As for website accessibility, I'm hoping you're better served. When I designed
and built the online public litter and illegal dumping reporting system for the
Queensland Government there was a strong mandate in the requirements to make it
accessible to visually impaired people, at least for all the public-facing
components. Alt tags, no flash, caption tags, careful Javascript use, no frames
and other strict requirements were set.
TO achieve this I found the US government Section 508 Web Accessibility
Standards to be very helpful, as well as the Illinois Center for Information
Technology and Web Accessibility guidelines. To test accessibility I found
browser plug-ins such as the JAWS and WAVE toolbars to be very helpful as these
allowed me to see what the page would look like to an e-reader as well as in
contrasting large fonts for use by a partially sighted person.

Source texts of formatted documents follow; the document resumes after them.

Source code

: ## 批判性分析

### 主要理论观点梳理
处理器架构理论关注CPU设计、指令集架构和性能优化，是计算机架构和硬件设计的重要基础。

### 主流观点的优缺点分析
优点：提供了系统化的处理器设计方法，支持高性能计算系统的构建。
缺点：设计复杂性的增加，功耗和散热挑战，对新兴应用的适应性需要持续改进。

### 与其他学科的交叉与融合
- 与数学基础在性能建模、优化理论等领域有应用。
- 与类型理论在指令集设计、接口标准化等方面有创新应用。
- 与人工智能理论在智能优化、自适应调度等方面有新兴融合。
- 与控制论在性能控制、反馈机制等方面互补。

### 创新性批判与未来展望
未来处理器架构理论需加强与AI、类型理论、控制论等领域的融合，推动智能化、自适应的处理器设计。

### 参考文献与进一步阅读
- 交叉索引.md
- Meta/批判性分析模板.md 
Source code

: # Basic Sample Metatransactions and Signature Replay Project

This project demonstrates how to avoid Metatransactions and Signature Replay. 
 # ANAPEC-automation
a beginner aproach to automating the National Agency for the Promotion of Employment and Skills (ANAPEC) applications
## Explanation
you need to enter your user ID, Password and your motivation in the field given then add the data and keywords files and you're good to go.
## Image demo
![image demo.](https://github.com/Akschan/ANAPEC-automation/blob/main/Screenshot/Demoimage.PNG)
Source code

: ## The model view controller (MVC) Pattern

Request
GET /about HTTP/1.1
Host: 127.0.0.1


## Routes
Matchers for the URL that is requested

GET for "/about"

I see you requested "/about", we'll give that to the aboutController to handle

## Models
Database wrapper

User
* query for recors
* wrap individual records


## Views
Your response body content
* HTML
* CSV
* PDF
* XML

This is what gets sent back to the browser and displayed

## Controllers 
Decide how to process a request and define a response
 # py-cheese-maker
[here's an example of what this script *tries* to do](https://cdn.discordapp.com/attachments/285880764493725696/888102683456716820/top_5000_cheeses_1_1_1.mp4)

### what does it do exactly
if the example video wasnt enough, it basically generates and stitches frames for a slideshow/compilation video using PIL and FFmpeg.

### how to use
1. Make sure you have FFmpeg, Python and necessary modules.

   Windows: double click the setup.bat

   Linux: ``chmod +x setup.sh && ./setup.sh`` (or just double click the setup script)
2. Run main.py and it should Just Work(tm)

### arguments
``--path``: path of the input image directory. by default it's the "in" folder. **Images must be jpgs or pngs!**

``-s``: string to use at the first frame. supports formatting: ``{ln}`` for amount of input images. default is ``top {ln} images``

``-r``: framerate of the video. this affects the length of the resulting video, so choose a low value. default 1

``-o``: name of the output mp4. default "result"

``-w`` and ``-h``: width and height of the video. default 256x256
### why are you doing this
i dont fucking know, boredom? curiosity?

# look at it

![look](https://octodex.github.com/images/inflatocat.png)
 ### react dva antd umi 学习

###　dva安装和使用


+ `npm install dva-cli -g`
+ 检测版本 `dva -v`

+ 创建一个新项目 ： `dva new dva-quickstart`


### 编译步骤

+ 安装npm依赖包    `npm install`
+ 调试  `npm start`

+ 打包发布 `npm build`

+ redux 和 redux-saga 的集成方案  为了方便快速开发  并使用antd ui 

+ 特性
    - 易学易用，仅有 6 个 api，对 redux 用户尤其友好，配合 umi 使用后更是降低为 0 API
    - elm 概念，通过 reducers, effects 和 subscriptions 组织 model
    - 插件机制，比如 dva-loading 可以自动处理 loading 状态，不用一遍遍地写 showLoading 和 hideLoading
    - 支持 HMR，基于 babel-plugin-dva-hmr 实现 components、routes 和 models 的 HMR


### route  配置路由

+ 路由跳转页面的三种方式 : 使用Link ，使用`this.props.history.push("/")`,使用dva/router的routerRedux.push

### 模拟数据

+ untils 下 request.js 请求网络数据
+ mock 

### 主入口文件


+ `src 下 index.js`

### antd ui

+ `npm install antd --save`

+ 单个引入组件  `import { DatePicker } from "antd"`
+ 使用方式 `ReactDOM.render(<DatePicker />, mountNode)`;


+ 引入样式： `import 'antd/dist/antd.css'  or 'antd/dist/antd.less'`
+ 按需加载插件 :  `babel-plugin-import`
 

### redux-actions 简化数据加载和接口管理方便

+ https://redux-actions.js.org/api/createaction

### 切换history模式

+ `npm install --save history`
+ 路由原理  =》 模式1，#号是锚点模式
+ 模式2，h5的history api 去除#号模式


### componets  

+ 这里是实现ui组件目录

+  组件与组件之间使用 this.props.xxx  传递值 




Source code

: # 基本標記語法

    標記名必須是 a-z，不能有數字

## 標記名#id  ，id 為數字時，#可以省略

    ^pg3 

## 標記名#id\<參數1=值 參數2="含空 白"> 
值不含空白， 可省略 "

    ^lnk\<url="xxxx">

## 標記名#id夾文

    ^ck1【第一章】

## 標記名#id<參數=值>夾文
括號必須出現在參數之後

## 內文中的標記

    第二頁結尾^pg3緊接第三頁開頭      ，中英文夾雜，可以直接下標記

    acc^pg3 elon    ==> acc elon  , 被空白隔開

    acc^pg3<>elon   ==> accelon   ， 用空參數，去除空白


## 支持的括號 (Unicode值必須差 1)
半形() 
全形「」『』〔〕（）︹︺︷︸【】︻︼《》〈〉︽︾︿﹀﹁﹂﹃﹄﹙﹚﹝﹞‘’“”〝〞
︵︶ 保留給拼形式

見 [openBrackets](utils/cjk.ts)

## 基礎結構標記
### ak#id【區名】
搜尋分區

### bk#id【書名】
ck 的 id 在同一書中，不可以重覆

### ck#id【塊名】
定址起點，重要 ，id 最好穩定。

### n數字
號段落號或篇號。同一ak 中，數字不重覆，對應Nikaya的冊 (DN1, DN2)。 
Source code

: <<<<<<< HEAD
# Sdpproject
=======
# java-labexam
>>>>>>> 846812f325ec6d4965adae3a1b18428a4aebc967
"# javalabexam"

If you had a few minutes time I'd be interested in what your e-reader makes of
the accessibility of my litter reporting site
https://report-littering-dumping.ehp.qld.gov.au
(Written in C# / .NET / MVC2 / LINQ to SQL / SQL Server 2008)
Steve Malikoff.
Hello guys,
I was just wondering how many of you agree with this. I, who's desire
it is to become an open source .NET Framework programmer, look at all of the
both open source, and not to mention, Microsoft-provided products, and I
can't tell you how much lazy programming I see out there. I'm not calling
you lazy programmers, so please, please don't take it that way. I'm just
saying, that for the masses, and especially for the many blind and visually
impaired users like me who rely on everything being labeled so that screen
readers, or software that converts text on screen to speech, can understand
and provide the right information. Half of the time, I will download a piece
of software whether open source or otherwise, and I will never be able to
utilize it due to nothing being labeled, or some things being labeled and
others not, giving only half the experience to someone hard of seeing like
me. Now, what I am proposing is strong and provocative, but I think that it
could pote!
ntially be a good thing if implemented correctly. I think that it would be a
good idea for Visual Studio to have a compilation requirement that all elements
are labeled, and all UIA properties exposable by a control are implemented.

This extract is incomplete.